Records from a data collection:
-- -- --

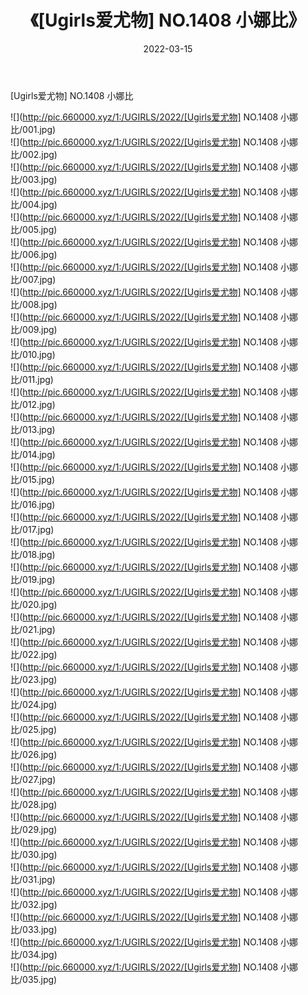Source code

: ﻿---
layout: post
title:  《[Ugirls爱尤物] NO.1408 小娜比》
date:   2022-03-15
img: http://pic.660000.xyz/1:/UGIRLS/2022/[Ugirls爱尤物] NO.1408 小娜比/000.jpg
categories: [美女, 清纯, 唯美]
---

[Ugirls爱尤物] NO.1408 小娜比

 ![](http://pic.660000.xyz/1:/UGIRLS/2022/[Ugirls爱尤物] NO.1408 小娜比/001.jpg) <br>![](http://pic.660000.xyz/1:/UGIRLS/2022/[Ugirls爱尤物] NO.1408 小娜比/002.jpg) <br>![](http://pic.660000.xyz/1:/UGIRLS/2022/[Ugirls爱尤物] NO.1408 小娜比/003.jpg) <br>![](http://pic.660000.xyz/1:/UGIRLS/2022/[Ugirls爱尤物] NO.1408 小娜比/004.jpg) <br>![](http://pic.660000.xyz/1:/UGIRLS/2022/[Ugirls爱尤物] NO.1408 小娜比/005.jpg) <br>![](http://pic.660000.xyz/1:/UGIRLS/2022/[Ugirls爱尤物] NO.1408 小娜比/006.jpg) <br>![](http://pic.660000.xyz/1:/UGIRLS/2022/[Ugirls爱尤物] NO.1408 小娜比/007.jpg) <br>![](http://pic.660000.xyz/1:/UGIRLS/2022/[Ugirls爱尤物] NO.1408 小娜比/008.jpg) <br>![](http://pic.660000.xyz/1:/UGIRLS/2022/[Ugirls爱尤物] NO.1408 小娜比/009.jpg) <br>![](http://pic.660000.xyz/1:/UGIRLS/2022/[Ugirls爱尤物] NO.1408 小娜比/010.jpg) <br>![](http://pic.660000.xyz/1:/UGIRLS/2022/[Ugirls爱尤物] NO.1408 小娜比/011.jpg) <br>![](http://pic.660000.xyz/1:/UGIRLS/2022/[Ugirls爱尤物] NO.1408 小娜比/012.jpg) <br>![](http://pic.660000.xyz/1:/UGIRLS/2022/[Ugirls爱尤物] NO.1408 小娜比/013.jpg) <br>![](http://pic.660000.xyz/1:/UGIRLS/2022/[Ugirls爱尤物] NO.1408 小娜比/014.jpg) <br>![](http://pic.660000.xyz/1:/UGIRLS/2022/[Ugirls爱尤物] NO.1408 小娜比/015.jpg) <br>![](http://pic.660000.xyz/1:/UGIRLS/2022/[Ugirls爱尤物] NO.1408 小娜比/016.jpg) <br>![](http://pic.660000.xyz/1:/UGIRLS/2022/[Ugirls爱尤物] NO.1408 小娜比/017.jpg) <br>![](http://pic.660000.xyz/1:/UGIRLS/2022/[Ugirls爱尤物] NO.1408 小娜比/018.jpg) <br>![](http://pic.660000.xyz/1:/UGIRLS/2022/[Ugirls爱尤物] NO.1408 小娜比/019.jpg) <br>![](http://pic.660000.xyz/1:/UGIRLS/2022/[Ugirls爱尤物] NO.1408 小娜比/020.jpg) <br>![](http://pic.660000.xyz/1:/UGIRLS/2022/[Ugirls爱尤物] NO.1408 小娜比/021.jpg) <br>![](http://pic.660000.xyz/1:/UGIRLS/2022/[Ugirls爱尤物] NO.1408 小娜比/022.jpg) <br>![](http://pic.660000.xyz/1:/UGIRLS/2022/[Ugirls爱尤物] NO.1408 小娜比/023.jpg) <br>![](http://pic.660000.xyz/1:/UGIRLS/2022/[Ugirls爱尤物] NO.1408 小娜比/024.jpg) <br>![](http://pic.660000.xyz/1:/UGIRLS/2022/[Ugirls爱尤物] NO.1408 小娜比/025.jpg) <br>![](http://pic.660000.xyz/1:/UGIRLS/2022/[Ugirls爱尤物] NO.1408 小娜比/026.jpg) <br>![](http://pic.660000.xyz/1:/UGIRLS/2022/[Ugirls爱尤物] NO.1408 小娜比/027.jpg) <br>![](http://pic.660000.xyz/1:/UGIRLS/2022/[Ugirls爱尤物] NO.1408 小娜比/028.jpg) <br>![](http://pic.660000.xyz/1:/UGIRLS/2022/[Ugirls爱尤物] NO.1408 小娜比/029.jpg) <br>![](http://pic.660000.xyz/1:/UGIRLS/2022/[Ugirls爱尤物] NO.1408 小娜比/030.jpg) <br>![](http://pic.660000.xyz/1:/UGIRLS/2022/[Ugirls爱尤物] NO.1408 小娜比/031.jpg) <br>![](http://pic.660000.xyz/1:/UGIRLS/2022/[Ugirls爱尤物] NO.1408 小娜比/032.jpg) <br>![](http://pic.660000.xyz/1:/UGIRLS/2022/[Ugirls爱尤物] NO.1408 小娜比/033.jpg) <br>![](http://pic.660000.xyz/1:/UGIRLS/2022/[Ugirls爱尤物] NO.1408 小娜比/034.jpg) <br>![](http://pic.660000.xyz/1:/UGIRLS/2022/[Ugirls爱尤物] NO.1408 小娜比/035.jpg) <br>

-- -- --

● Task to complete
Should a record include a picture, omit it from your copy and return the rest unchanged.

● The answer
Source code

: ﻿---
layout: post
title:  《[Ugirls爱尤物] NO.1408 小娜比》
date:   2022-03-15
img: http://pic.660000.xyz/1:/UGIRLS/2022/[Ugirls爱尤物] NO.1408 小娜比/000.jpg
categories: [美女, 清纯, 唯美]
---

[Ugirls爱尤物] NO.1408 小娜比

 ![](http://pic.660000.xyz/1:/UGIRLS/2022/[Ugirls爱尤物] NO.1408 小娜比/001.jpg) <br>![](http://pic.660000.xyz/1:/UGIRLS/2022/[Ugirls爱尤物] NO.1408 小娜比/002.jpg) <br>![](http://pic.660000.xyz/1:/UGIRLS/2022/[Ugirls爱尤物] NO.1408 小娜比/003.jpg) <br>![](http://pic.660000.xyz/1:/UGIRLS/2022/[Ugirls爱尤物] NO.1408 小娜比/004.jpg) <br>![](http://pic.660000.xyz/1:/UGIRLS/2022/[Ugirls爱尤物] NO.1408 小娜比/005.jpg) <br>![](http://pic.660000.xyz/1:/UGIRLS/2022/[Ugirls爱尤物] NO.1408 小娜比/006.jpg) <br>![](http://pic.660000.xyz/1:/UGIRLS/2022/[Ugirls爱尤物] NO.1408 小娜比/007.jpg) <br>![](http://pic.660000.xyz/1:/UGIRLS/2022/[Ugirls爱尤物] NO.1408 小娜比/008.jpg) <br>![](http://pic.660000.xyz/1:/UGIRLS/2022/[Ugirls爱尤物] NO.1408 小娜比/009.jpg) <br>![](http://pic.660000.xyz/1:/UGIRLS/2022/[Ugirls爱尤物] NO.1408 小娜比/010.jpg) <br>![](http://pic.660000.xyz/1:/UGIRLS/2022/[Ugirls爱尤物] NO.1408 小娜比/011.jpg) <br>![](http://pic.660000.xyz/1:/UGIRLS/2022/[Ugirls爱尤物] NO.1408 小娜比/012.jpg) <br>![](http://pic.660000.xyz/1:/UGIRLS/2022/[Ugirls爱尤物] NO.1408 小娜比/013.jpg) <br>![](http://pic.660000.xyz/1:/UGIRLS/2022/[Ugirls爱尤物] NO.1408 小娜比/014.jpg) <br>![](http://pic.660000.xyz/1:/UGIRLS/2022/[Ugirls爱尤物] NO.1408 小娜比/015.jpg) <br>![](http://pic.660000.xyz/1:/UGIRLS/2022/[Ugirls爱尤物] NO.1408 小娜比/016.jpg) <br>![](http://pic.660000.xyz/1:/UGIRLS/2022/[Ugirls爱尤物] NO.1408 小娜比/017.jpg) <br>![](http://pic.660000.xyz/1:/UGIRLS/2022/[Ugirls爱尤物] NO.1408 小娜比/018.jpg) <br>![](http://pic.660000.xyz/1:/UGIRLS/2022/[Ugirls爱尤物] NO.1408 小娜比/019.jpg) <br>![](http://pic.660000.xyz/1:/UGIRLS/2022/[Ugirls爱尤物] NO.1408 小娜比/020.jpg) <br>![](http://pic.660000.xyz/1:/UGIRLS/2022/[Ugirls爱尤物] NO.1408 小娜比/021.jpg) <br>![](http://pic.660000.xyz/1:/UGIRLS/2022/[Ugirls爱尤物] NO.1408 小娜比/022.jpg) <br>![](http://pic.660000.xyz/1:/UGIRLS/2022/[Ugirls爱尤物] NO.1408 小娜比/023.jpg) <br>![](http://pic.660000.xyz/1:/UGIRLS/2022/[Ugirls爱尤物] NO.1408 小娜比/024.jpg) <br>![](http://pic.660000.xyz/1:/UGIRLS/2022/[Ugirls爱尤物] NO.1408 小娜比/025.jpg) <br>![](http://pic.660000.xyz/1:/UGIRLS/2022/[Ugirls爱尤物] NO.1408 小娜比/026.jpg) <br>![](http://pic.660000.xyz/1:/UGIRLS/2022/[Ugirls爱尤物] NO.1408 小娜比/027.jpg) <br>![](http://pic.660000.xyz/1:/UGIRLS/2022/[Ugirls爱尤物] NO.1408 小娜比/028.jpg) <br>![](http://pic.660000.xyz/1:/UGIRLS/2022/[Ugirls爱尤物] NO.1408 小娜比/029.jpg) <br>![](http://pic.660000.xyz/1:/UGIRLS/2022/[Ugirls爱尤物] NO.1408 小娜比/030.jpg) <br>![](http://pic.660000.xyz/1:/UGIRLS/2022/[Ugirls爱尤物] NO.1408 小娜比/031.jpg) <br>![](http://pic.660000.xyz/1:/UGIRLS/2022/[Ugirls爱尤物] NO.1408 小娜比/032.jpg) <br>![](http://pic.660000.xyz/1:/UGIRLS/2022/[Ugirls爱尤物] NO.1408 小娜比/033.jpg) <br>![](http://pic.660000.xyz/1:/UGIRLS/2022/[Ugirls爱尤物] NO.1408 小娜比/034.jpg) <br>![](http://pic.660000.xyz/1:/UGIRLS/2022/[Ugirls爱尤物] NO.1408 小娜比/035.jpg) <br>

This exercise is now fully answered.